Copy the lines exactly. Begin at the first line of the data and stop after the line with "### Object.keys".

_Saved data entries_
= = = = = = =

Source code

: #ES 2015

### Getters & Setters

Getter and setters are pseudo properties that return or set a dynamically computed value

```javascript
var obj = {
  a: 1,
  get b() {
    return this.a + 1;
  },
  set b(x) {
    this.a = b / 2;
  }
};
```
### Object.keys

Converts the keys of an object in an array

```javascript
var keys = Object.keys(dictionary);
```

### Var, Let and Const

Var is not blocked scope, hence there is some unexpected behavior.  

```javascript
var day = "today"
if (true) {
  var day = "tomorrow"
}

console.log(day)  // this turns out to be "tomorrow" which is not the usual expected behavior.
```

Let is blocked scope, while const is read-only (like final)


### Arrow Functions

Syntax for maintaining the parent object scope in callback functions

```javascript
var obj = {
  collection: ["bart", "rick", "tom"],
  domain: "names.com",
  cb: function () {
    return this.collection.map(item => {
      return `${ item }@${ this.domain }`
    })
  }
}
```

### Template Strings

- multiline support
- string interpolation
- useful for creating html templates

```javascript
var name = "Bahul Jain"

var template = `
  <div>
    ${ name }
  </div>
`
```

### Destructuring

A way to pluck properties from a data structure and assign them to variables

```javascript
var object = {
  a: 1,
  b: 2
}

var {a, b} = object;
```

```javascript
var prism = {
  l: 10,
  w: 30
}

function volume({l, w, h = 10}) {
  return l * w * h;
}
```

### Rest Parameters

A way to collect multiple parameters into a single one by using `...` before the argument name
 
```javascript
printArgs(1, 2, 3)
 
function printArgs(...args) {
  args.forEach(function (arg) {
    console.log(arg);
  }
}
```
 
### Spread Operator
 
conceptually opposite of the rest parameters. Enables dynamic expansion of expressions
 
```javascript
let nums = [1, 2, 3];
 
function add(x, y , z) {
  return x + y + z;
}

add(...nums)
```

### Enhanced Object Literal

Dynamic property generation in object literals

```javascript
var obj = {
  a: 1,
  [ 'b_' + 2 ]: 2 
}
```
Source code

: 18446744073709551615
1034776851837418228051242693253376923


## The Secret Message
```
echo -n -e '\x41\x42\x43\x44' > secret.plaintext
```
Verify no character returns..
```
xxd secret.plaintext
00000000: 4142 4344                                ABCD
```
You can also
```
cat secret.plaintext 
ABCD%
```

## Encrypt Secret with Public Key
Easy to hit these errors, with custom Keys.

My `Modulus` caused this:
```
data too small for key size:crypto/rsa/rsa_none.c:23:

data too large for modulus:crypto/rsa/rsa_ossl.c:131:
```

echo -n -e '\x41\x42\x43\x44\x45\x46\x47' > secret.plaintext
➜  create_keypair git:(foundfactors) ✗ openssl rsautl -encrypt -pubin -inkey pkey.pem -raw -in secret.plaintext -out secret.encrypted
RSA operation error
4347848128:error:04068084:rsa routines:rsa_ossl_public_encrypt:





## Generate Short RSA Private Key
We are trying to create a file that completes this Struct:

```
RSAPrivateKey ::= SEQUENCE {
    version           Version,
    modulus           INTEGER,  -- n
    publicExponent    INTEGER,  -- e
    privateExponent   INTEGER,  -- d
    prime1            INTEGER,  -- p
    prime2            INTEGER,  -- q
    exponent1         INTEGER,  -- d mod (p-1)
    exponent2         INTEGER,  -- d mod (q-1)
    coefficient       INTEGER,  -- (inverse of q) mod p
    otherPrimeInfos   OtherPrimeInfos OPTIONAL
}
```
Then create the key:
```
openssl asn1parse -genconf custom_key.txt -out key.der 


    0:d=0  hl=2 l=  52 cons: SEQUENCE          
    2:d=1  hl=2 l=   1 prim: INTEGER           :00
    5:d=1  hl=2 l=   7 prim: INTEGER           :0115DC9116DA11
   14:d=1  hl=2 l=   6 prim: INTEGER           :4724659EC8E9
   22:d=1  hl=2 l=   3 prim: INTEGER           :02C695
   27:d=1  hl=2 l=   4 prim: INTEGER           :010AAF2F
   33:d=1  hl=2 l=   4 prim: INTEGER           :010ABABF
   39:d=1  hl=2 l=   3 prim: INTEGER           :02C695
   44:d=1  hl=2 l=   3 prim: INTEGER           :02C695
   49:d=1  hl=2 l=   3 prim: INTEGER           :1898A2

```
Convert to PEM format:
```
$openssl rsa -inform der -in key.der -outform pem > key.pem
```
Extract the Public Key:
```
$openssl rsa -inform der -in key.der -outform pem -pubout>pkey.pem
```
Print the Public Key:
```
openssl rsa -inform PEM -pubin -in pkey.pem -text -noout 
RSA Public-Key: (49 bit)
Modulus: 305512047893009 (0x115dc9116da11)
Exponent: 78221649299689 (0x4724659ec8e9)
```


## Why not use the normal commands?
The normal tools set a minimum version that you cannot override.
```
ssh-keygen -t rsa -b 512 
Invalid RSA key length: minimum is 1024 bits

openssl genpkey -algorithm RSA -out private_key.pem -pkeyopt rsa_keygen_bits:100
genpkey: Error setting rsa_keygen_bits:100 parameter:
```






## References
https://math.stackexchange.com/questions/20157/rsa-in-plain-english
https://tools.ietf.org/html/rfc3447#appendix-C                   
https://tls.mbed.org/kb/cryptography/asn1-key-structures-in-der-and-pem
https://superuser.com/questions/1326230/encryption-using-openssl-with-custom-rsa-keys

= = = = = = =

_Reply_
Source code

: #ES 2015

### Getters & Setters

Getter and setters are pseudo properties that return or set a dynamically computed value

```javascript
var obj = {
  a: 1,
  get b() {
    return this.a + 1;
  },
  set b(x) {
    this.a = b / 2;
  }
};
```
### Object.keys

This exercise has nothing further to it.